Evidence-based theory could just as easily be called data-based theory. And, oh, the promise that data holds if used properly. The examples abound. Analysis within care records (EHRs) of persons with schizophrenia or alcohol dependence are easily produced today, whereas years ago we had to rely on paper and stick-figured charts. We can look at profiles of people and what has or has not been successful. That is a reality today! And therein lies the beginning of evidenced-based or data-based theory!

But the analysis is just the beginning.

Once we’ve developed what’s worked or reviewed another provider’s successful research, we can move on to the application phase of treatment protocols. These may vary by geography, socio-economics, race and gender. But our selection of populations within the care record can be easily performed via queries that yield people fitting a particular demographic, diagnosis or profile. That’s the opposite of cookie-cutter care. That’s meeting people where they are. Such people will benefit from the EBT … many currently are reaping the benefits.
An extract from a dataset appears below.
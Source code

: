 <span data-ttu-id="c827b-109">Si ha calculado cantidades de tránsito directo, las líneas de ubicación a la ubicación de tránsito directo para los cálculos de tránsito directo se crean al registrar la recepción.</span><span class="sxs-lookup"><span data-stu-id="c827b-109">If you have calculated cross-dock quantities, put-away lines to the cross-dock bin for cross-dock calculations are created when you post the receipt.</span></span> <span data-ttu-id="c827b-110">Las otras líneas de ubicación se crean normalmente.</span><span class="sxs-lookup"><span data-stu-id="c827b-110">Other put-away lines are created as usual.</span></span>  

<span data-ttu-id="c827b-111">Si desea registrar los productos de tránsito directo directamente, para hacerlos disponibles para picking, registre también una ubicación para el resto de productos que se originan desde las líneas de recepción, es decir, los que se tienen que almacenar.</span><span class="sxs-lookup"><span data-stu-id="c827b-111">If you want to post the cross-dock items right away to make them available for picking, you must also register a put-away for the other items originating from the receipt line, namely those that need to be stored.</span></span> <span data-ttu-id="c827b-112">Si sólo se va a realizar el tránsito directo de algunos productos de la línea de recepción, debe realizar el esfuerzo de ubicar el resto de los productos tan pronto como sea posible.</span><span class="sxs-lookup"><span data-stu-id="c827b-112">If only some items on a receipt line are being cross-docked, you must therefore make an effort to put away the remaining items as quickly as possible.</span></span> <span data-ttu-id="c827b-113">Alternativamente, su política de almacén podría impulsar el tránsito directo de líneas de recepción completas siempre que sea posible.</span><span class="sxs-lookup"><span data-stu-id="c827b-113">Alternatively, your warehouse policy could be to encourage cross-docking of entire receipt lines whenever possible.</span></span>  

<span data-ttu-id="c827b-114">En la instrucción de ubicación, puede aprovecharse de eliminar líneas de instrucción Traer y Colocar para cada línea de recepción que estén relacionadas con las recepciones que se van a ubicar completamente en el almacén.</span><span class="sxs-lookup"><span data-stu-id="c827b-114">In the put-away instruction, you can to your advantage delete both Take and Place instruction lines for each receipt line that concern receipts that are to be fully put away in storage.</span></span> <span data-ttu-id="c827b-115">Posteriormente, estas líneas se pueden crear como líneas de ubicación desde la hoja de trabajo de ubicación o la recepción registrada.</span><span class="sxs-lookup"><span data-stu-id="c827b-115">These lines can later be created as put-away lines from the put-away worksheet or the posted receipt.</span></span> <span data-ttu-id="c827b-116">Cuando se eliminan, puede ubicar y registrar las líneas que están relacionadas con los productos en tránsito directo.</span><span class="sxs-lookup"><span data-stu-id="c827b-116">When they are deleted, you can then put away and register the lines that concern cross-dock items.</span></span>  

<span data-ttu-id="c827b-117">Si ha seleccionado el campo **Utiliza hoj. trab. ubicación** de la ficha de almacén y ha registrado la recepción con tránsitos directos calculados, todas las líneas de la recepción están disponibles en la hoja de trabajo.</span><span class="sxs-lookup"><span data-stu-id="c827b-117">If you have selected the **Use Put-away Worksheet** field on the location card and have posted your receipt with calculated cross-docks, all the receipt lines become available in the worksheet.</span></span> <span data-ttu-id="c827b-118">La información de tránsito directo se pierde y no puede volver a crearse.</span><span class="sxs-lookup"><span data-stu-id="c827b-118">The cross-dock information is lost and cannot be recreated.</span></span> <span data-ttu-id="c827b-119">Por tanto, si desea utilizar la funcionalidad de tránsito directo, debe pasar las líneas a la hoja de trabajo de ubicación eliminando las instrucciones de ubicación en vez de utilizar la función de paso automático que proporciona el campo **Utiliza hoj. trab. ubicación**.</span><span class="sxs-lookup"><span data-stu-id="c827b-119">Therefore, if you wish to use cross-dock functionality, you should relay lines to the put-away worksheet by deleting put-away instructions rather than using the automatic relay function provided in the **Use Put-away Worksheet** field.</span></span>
Furthermore, evidence-based protocols offer clinicians a detailed roadmap to success. Clinicians can utilize tools that were part of the research; such as PHQ-9 for depressive disorders, Addiction Severity Index (ASI), DLA-20, etc. The care record (EHR) allows them to orchestrate the assessment tools and utilize discrete algorithms or definitions to properly apply the same techniques as defined in the Evidence-based theory. Periodic administration of these instruments, as called for by the EBT, yield data for comparison and adherence to the evidence previously collected.  Keep in mind, adherence to the same clinical protocols, interventions and goals are required if you are truly basing treatment on associated evidence.

A major opportunity is before us in the health and human services community. I strongly suggest in fact, implore clinicians to continue to develop data-based interventions and seek to measure them against proven research or treatment models. Our services need to withstand examination and provide accountability. Accountable care will continue to move us aggressively to payment strategies for services that require evidence based approaches and will require them to be measurable.